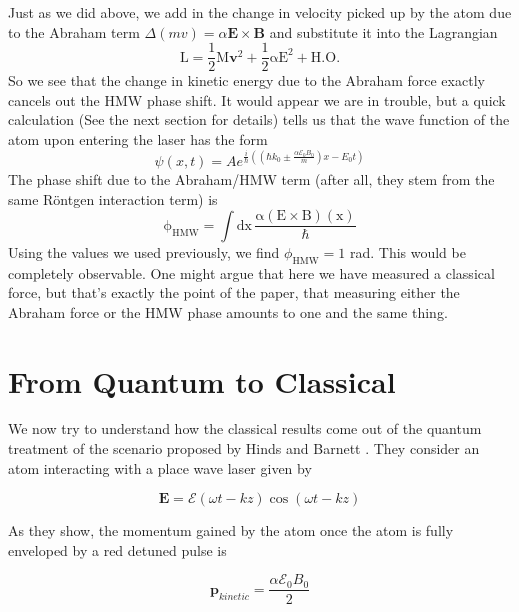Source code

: \documentclass[twocolumn,english,pra,aps,superscriptaddress,floatfix]{revtex4-1}
\begin{document}
Just as we did above, we add in the change in velocity picked up by the atom due to the Abraham term $\Delta(mv)=\alpha\mathbf{E}\times\mathbf{B}$ and substitute it into the Lagrangian
\begin{equation}
\mathrm{L}=\frac{1}{2}\mathrm{M\mathbf{v}^2 +\frac{1}{2}\alpha E^2 +H.O.}
\label{lagrangian4}
\end{equation}
So we see that the change in kinetic energy due to the Abraham force exactly cancels out the HMW phase shift.  It would appear we are in trouble, but a quick calculation (See the next section for details) tells us that the wave function of the atom upon entering the laser has the form
\begin{equation}
\psi(x,t)=Ae^{\frac{i}{\hbar}((\hbar k_0 \pm\frac{\alpha\mathcal{E}_0B_0}{m})x-E_0 t)}
\end{equation}
The phase shift due to the Abraham/HMW term (after all, they stem from the same R\"{o}ntgen interaction term) is
\begin{equation}
\mathrm{\phi_{HMW}=\int dx\,\frac{\alpha (E\times B)(x)}{\hbar}}
\end{equation}
Using the values we used previously, we find $\phi_{\mathrm{HMW}}=1$ rad.  This would be completely observable.  One might argue that here we have measured a classical force, but that's exactly the point of the paper, that measuring either the Abraham force or the HMW phase amounts to one and the same thing.  

\section{From Quantum to Classical}
\label{sec:classical}
We now try to understand how the classical results come out of the quantum treatment of the scenario proposed by Hinds and Barnett \cite{hinds}.  They consider an atom interacting with a place wave laser given by

\begin{equation}
\mathbf{E}=\mathcal{E}(\omega t - kz)\cos{\left(\omega t - kz\right)}
\end{equation}

As they show, the momentum gained by the atom once the atom is fully enveloped by a red detuned pulse is

\begin{equation}
\mathbf{p}_{kinetic}=\frac{\alpha\mathcal{E}_0B_0}{2}
\end{equation}
\end{document}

§ Your task
Each line from the one holding "We now try to" to the end of the entries is to be written out exactly. Skip every line before it.

§ Written solution
We now try to understand how the classical results come out of the quantum treatment of the scenario proposed by Hinds and Barnett \cite{hinds}.  They consider an atom interacting with a place wave laser given by

\begin{equation}
\mathbf{E}=\mathcal{E}(\omega t - kz)\cos{\left(\omega t - kz\right)}
\end{equation}

As they show, the momentum gained by the atom once the atom is fully enveloped by a red detuned pulse is

\begin{equation}
\mathbf{p}_{kinetic}=\frac{\alpha\mathcal{E}_0B_0}{2}
\end{equation}
\end{document}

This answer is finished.